(Record extracts)
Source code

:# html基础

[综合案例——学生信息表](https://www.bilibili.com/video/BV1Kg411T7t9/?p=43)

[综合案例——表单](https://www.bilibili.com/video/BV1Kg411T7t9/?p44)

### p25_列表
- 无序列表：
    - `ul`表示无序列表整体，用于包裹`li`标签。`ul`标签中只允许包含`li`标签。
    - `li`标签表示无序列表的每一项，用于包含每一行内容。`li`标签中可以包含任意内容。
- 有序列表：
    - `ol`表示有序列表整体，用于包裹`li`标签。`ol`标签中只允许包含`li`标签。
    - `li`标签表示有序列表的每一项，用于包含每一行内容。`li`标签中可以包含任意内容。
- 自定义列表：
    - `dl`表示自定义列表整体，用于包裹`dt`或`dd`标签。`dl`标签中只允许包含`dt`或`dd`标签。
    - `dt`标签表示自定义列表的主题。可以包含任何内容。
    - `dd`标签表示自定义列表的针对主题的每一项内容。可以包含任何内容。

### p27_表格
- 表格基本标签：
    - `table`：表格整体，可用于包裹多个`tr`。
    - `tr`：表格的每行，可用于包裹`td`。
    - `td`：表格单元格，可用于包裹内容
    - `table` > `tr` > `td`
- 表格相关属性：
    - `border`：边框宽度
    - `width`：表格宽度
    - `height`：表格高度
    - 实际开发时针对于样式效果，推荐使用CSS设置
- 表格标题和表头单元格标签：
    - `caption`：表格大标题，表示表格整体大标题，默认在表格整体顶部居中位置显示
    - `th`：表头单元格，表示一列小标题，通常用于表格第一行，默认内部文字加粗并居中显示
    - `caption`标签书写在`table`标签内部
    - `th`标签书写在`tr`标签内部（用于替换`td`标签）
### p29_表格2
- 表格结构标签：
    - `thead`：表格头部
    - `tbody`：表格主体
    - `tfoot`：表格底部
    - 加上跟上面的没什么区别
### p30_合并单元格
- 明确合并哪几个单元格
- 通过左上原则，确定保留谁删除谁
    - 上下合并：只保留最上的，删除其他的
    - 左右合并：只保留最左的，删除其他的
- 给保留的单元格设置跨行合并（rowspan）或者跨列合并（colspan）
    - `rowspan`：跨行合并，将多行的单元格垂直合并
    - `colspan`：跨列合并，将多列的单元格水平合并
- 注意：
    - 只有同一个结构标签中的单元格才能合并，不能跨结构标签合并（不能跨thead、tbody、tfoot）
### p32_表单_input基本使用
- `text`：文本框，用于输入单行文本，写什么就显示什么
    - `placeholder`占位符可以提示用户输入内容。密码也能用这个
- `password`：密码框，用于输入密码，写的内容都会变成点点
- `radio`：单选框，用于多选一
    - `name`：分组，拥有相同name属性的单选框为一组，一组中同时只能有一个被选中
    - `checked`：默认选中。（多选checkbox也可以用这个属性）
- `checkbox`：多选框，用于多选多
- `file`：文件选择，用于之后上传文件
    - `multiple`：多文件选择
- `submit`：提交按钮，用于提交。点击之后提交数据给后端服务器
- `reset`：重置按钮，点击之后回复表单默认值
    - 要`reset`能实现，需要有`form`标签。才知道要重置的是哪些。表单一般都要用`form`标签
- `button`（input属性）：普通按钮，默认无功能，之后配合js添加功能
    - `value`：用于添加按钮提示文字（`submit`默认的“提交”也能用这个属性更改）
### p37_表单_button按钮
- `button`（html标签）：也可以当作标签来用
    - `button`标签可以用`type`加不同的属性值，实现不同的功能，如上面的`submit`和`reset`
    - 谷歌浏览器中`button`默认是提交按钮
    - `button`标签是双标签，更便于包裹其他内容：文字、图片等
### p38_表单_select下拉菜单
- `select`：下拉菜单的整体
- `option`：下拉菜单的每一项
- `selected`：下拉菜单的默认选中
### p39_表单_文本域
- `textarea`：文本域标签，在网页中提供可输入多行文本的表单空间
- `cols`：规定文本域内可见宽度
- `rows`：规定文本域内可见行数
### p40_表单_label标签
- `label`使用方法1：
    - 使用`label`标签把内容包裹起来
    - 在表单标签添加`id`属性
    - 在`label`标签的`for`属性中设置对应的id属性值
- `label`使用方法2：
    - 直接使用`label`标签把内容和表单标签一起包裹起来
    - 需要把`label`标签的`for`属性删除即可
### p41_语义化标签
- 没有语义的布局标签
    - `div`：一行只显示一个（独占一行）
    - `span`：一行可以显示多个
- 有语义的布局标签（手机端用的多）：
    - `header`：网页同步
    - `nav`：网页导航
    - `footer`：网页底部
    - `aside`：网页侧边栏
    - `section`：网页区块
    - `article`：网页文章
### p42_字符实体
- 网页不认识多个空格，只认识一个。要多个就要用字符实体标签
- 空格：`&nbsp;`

---

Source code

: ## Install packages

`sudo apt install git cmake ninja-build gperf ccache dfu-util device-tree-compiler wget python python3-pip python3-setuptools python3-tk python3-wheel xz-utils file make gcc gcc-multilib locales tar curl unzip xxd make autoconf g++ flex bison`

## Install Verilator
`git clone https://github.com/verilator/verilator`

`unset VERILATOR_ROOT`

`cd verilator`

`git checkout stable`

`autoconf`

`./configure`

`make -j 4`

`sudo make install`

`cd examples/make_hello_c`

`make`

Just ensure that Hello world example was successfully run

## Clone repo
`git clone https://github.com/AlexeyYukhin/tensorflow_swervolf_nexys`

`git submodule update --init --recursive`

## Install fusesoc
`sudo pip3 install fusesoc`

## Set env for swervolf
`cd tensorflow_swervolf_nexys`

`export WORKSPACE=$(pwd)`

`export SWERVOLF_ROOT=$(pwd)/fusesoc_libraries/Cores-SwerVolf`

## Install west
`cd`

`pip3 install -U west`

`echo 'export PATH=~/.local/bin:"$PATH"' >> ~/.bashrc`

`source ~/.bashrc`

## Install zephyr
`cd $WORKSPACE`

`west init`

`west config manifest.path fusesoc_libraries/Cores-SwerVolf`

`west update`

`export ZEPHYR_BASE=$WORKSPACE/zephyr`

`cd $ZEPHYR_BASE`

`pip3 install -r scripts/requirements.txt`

--

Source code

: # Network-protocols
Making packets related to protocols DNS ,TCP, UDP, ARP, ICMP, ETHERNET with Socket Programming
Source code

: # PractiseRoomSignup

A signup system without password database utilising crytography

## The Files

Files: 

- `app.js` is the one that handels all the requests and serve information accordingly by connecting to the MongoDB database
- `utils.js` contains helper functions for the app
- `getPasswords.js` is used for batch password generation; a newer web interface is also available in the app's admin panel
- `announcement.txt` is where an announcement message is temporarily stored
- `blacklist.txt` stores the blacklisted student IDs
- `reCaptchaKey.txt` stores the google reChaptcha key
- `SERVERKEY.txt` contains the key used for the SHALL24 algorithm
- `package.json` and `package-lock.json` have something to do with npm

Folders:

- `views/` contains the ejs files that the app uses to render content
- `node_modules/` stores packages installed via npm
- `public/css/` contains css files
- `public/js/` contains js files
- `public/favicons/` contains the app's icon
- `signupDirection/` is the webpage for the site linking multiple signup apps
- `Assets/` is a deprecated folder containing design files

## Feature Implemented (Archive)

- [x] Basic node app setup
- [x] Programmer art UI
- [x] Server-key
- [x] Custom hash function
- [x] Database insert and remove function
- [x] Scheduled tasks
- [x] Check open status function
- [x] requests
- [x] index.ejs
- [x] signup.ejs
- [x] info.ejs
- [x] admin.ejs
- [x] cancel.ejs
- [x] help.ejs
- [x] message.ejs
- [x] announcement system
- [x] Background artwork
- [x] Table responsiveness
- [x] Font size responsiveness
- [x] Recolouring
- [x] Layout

(What you have to do)
Go back to the listing above. Copy word for word the lines from the one with "- [x] message.ejs" through the one with "- [x] Layout", and nothing more.

(Your response)
- [x] message.ejs
- [x] announcement system
- [x] Background artwork
- [x] Table responsiveness
- [x] Font size responsiveness
- [x] Recolouring
- [x] Layout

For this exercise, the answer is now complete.